--- PROBLEM ---
Copy every line from the records below that carries the word "includegraphics".

--- DATA UNDER STUDY ---
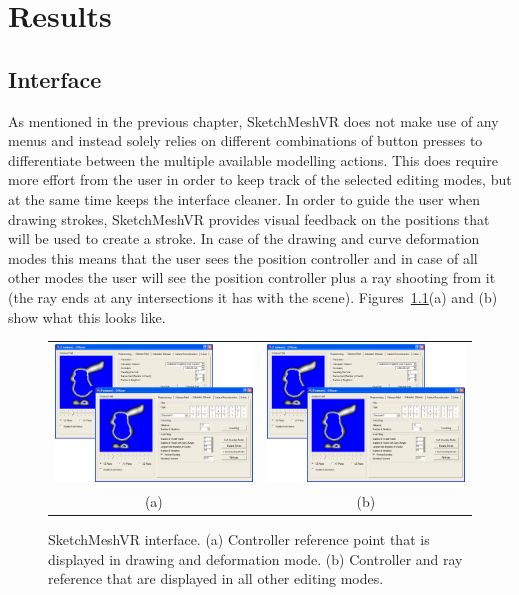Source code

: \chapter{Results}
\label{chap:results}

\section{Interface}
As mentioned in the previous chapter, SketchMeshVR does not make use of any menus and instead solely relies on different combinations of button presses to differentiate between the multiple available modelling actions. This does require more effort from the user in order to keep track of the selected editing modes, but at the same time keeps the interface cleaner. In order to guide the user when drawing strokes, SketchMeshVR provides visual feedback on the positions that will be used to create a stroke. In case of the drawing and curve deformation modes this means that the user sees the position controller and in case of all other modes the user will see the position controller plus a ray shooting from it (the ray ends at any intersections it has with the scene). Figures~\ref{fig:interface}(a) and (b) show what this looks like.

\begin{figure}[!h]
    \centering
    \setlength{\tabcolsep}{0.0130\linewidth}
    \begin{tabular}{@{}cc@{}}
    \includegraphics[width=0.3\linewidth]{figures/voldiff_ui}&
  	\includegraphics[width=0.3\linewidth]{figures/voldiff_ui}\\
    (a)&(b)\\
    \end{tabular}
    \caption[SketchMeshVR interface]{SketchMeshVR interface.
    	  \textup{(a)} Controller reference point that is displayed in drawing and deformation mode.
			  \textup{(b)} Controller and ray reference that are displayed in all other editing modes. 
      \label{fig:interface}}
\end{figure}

--- TASK OUTPUT ---
    \includegraphics[width=0.3\linewidth]{figures/voldiff_ui}&
  	\includegraphics[width=0.3\linewidth]{figures/voldiff_ui}\\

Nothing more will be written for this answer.